Problem details
From the data underneath, reproduce exactly the stretch that begins at the line with "- User-friendly alert" and ends after the line with "- Selecting predefined".

Supplied records

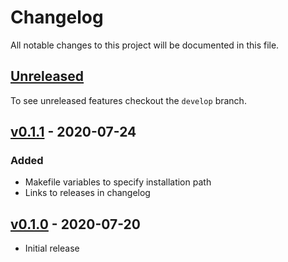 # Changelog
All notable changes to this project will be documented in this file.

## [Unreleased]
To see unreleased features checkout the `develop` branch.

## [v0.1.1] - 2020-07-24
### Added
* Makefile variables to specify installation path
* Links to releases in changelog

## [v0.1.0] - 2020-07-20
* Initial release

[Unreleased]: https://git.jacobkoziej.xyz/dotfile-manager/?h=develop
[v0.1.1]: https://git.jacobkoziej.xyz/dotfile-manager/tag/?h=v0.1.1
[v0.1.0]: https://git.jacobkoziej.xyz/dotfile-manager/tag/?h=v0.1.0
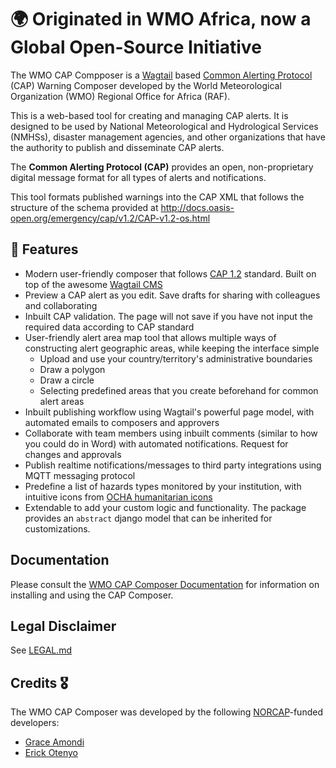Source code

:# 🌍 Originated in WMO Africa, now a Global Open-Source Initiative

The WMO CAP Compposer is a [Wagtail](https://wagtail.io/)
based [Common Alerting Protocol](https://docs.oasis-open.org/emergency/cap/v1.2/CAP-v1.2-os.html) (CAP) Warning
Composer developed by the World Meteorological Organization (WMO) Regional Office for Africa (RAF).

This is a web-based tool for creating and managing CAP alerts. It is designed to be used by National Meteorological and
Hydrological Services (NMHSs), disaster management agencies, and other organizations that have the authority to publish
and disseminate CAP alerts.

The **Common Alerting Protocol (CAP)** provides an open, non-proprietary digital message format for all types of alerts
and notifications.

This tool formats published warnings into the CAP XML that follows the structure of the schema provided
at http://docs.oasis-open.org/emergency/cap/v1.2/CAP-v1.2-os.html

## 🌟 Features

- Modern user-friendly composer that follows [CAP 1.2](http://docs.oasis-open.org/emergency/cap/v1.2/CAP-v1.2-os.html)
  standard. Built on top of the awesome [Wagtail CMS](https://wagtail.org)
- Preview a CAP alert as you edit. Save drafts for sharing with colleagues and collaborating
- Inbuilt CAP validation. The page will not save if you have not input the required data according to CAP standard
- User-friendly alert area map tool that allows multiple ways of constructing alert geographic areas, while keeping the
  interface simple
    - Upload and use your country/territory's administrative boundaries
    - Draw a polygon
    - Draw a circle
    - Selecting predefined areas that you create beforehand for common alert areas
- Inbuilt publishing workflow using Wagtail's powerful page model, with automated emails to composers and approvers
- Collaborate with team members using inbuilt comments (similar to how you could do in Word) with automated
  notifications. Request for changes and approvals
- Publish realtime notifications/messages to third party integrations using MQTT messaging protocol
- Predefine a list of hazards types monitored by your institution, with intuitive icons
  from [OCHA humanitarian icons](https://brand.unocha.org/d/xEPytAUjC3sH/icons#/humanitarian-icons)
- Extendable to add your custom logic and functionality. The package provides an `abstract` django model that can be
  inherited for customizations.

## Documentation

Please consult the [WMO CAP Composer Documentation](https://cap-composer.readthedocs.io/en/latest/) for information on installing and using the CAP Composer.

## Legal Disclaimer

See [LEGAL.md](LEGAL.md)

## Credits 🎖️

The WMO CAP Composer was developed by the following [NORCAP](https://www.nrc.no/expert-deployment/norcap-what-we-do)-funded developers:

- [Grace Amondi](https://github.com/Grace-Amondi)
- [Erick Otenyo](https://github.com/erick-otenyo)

Answer to the problem
- User-friendly alert area map tool that allows multiple ways of constructing alert geographic areas, while keeping the
  interface simple
    - Upload and use your country/territory's administrative boundaries
    - Draw a polygon
    - Draw a circle
    - Selecting predefined areas that you create beforehand for common alert areas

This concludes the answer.